● Action item
Find every line below with the word "linkedin" in it, and copy each one.

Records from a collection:

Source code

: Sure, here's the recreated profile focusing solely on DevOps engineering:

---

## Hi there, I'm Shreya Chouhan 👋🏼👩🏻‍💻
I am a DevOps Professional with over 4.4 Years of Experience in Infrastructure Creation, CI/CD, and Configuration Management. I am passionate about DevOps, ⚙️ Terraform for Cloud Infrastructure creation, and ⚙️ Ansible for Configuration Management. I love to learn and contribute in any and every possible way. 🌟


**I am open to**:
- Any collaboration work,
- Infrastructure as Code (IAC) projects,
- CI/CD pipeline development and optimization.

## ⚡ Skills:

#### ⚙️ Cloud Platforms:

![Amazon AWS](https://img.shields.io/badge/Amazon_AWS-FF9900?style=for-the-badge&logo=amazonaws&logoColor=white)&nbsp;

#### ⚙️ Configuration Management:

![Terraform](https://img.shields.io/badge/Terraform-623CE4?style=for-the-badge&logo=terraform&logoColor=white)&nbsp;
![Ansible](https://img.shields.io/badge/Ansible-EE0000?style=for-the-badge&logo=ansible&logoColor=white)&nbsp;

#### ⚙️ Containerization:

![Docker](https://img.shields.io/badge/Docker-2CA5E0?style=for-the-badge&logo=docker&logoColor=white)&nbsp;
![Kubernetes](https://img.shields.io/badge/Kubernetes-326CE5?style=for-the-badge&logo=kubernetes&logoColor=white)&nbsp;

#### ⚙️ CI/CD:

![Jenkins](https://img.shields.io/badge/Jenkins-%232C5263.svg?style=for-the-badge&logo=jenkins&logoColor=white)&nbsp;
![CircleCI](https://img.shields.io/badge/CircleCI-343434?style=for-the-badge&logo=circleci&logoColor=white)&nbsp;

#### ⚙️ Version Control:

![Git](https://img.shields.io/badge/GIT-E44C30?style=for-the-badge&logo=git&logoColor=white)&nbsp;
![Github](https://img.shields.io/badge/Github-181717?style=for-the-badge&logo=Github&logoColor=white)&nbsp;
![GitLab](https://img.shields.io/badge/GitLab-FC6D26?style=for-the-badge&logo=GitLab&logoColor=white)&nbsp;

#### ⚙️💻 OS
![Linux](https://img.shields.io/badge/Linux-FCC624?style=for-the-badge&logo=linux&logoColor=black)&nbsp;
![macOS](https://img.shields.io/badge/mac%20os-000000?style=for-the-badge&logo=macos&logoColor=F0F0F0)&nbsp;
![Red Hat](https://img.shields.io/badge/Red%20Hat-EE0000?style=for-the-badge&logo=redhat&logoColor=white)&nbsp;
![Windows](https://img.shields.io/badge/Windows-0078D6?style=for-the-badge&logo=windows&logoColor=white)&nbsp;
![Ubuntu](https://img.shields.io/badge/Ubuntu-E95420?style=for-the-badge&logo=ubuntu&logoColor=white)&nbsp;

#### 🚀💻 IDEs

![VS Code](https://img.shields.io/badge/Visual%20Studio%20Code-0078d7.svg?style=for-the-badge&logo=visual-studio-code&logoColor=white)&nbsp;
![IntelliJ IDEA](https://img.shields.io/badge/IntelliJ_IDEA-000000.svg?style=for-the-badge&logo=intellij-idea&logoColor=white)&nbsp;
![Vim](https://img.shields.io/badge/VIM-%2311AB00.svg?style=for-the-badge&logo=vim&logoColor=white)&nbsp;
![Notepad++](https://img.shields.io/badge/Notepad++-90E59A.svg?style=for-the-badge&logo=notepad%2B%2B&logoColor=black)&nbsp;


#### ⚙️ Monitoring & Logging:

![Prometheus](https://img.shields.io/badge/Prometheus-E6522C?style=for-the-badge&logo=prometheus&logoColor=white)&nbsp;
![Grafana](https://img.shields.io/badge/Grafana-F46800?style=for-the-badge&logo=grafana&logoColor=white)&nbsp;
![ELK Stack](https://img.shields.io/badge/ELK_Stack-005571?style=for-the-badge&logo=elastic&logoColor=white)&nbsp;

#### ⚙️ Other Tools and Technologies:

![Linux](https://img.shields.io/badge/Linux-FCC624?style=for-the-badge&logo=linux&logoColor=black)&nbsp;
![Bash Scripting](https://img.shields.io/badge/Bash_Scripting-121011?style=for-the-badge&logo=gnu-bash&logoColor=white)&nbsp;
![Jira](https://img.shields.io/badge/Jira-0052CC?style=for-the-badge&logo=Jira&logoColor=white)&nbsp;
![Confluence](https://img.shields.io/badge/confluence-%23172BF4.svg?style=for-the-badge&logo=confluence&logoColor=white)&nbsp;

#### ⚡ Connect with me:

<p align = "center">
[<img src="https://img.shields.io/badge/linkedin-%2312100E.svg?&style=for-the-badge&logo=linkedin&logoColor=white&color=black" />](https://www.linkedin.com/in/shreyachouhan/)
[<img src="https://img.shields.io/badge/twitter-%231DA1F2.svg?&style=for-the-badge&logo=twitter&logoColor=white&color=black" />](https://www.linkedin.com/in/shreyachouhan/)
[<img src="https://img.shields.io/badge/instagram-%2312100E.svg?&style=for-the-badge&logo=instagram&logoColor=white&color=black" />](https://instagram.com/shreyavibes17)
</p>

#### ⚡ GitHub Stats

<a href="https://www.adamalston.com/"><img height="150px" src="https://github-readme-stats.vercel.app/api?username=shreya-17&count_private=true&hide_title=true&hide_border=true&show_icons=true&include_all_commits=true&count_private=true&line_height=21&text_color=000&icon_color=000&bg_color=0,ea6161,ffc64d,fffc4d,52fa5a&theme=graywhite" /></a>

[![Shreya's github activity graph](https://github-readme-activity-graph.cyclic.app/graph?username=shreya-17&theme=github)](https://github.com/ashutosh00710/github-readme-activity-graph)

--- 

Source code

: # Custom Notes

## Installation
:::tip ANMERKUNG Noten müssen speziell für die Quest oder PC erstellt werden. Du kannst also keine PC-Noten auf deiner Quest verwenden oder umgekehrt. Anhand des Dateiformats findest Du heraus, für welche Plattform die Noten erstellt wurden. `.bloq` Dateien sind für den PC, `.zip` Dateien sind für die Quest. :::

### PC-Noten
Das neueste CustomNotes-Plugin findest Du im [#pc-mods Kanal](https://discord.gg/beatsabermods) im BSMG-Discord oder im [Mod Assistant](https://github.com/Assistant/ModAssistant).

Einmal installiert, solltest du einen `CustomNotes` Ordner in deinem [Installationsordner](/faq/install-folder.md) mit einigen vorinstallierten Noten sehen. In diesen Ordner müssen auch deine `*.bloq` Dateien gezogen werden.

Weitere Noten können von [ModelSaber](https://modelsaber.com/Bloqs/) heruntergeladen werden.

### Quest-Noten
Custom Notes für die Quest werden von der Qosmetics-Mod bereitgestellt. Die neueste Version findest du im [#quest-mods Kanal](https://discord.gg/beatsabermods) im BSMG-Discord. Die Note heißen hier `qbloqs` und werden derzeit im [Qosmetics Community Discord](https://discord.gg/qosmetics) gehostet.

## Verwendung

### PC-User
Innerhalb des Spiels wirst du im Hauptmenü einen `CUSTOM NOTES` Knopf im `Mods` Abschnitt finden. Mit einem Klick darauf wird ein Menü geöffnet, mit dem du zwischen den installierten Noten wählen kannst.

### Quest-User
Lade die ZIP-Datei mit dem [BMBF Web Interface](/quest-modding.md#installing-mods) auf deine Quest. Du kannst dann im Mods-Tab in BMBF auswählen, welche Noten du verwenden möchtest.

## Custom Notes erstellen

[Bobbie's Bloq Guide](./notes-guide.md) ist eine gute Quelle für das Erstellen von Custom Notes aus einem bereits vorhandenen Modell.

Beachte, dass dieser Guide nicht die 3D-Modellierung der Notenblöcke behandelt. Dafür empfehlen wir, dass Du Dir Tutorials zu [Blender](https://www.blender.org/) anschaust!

● Reply to the exercise
[<img src="https://img.shields.io/badge/linkedin-%2312100E.svg?&style=for-the-badge&logo=linkedin&logoColor=white&color=black" />](https://www.linkedin.com/in/shreyachouhan/)
[<img src="https://img.shields.io/badge/twitter-%231DA1F2.svg?&style=for-the-badge&logo=twitter&logoColor=white&color=black" />](https://www.linkedin.com/in/shreyachouhan/)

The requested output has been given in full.